***** PROVIDED DATA *****
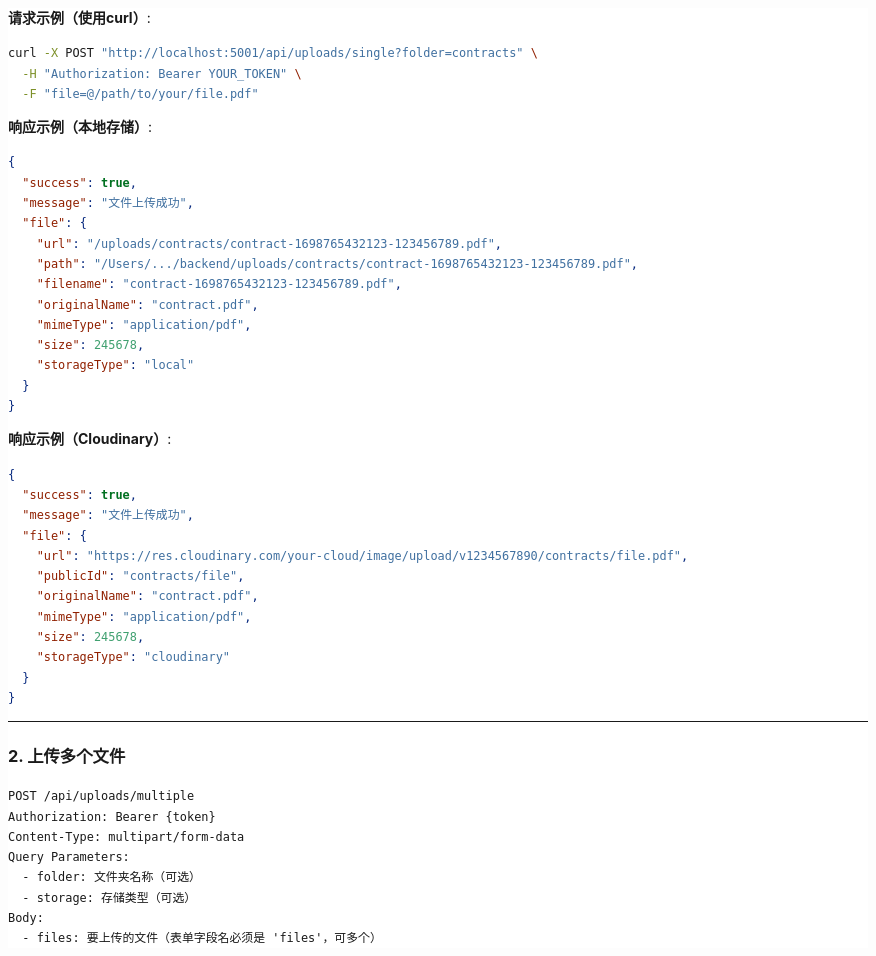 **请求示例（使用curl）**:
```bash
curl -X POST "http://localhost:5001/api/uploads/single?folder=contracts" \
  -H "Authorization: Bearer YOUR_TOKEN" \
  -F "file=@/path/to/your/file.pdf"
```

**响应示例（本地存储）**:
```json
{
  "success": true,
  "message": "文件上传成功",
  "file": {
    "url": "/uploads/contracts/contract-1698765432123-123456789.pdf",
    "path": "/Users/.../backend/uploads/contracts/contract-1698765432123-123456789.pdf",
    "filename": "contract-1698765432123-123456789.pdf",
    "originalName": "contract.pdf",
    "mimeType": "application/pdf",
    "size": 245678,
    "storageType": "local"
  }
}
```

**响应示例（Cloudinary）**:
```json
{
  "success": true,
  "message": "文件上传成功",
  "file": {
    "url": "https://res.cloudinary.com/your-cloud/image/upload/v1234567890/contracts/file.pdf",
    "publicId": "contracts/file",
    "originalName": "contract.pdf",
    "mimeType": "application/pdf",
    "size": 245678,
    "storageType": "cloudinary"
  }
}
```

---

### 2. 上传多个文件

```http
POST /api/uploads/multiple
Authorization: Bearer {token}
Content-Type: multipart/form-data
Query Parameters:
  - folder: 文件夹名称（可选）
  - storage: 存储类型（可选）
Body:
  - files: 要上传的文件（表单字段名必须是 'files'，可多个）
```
*****
**PROBLEM DETAILS**. Repeat every record above exactly, but drop the pictures.

**WRITTEN RESPONSE**.
 **请求示例（使用curl）**:
```bash
curl -X POST "http://localhost:5001/api/uploads/single?folder=contracts" \
  -H "Authorization: Bearer YOUR_TOKEN" \
  -F "file=@/path/to/your/file.pdf"
```

**响应示例（本地存储）**:
```json
{
  "success": true,
  "message": "文件上传成功",
  "file": {
    "url": "/uploads/contracts/contract-1698765432123-123456789.pdf",
    "path": "/Users/.../backend/uploads/contracts/contract-1698765432123-123456789.pdf",
    "filename": "contract-1698765432123-123456789.pdf",
    "originalName": "contract.pdf",
    "mimeType": "application/pdf",
    "size": 245678,
    "storageType": "local"
  }
}
```

**响应示例（Cloudinary）**:
```json
{
  "success": true,
  "message": "文件上传成功",
  "file": {
    "url": "https://res.cloudinary.com/your-cloud/image/upload/v1234567890/contracts/file.pdf",
    "publicId": "contracts/file",
    "originalName": "contract.pdf",
    "mimeType": "application/pdf",
    "size": 245678,
    "storageType": "cloudinary"
  }
}
```

---

### 2. 上传多个文件

```http
POST /api/uploads/multiple
Authorization: Bearer {token}
Content-Type: multipart/form-data
Query Parameters:
  - folder: 文件夹名称（可选）
  - storage: 存储类型（可选）
Body:
  - files: 要上传的文件（表单字段名必须是 'files'，可多个）
```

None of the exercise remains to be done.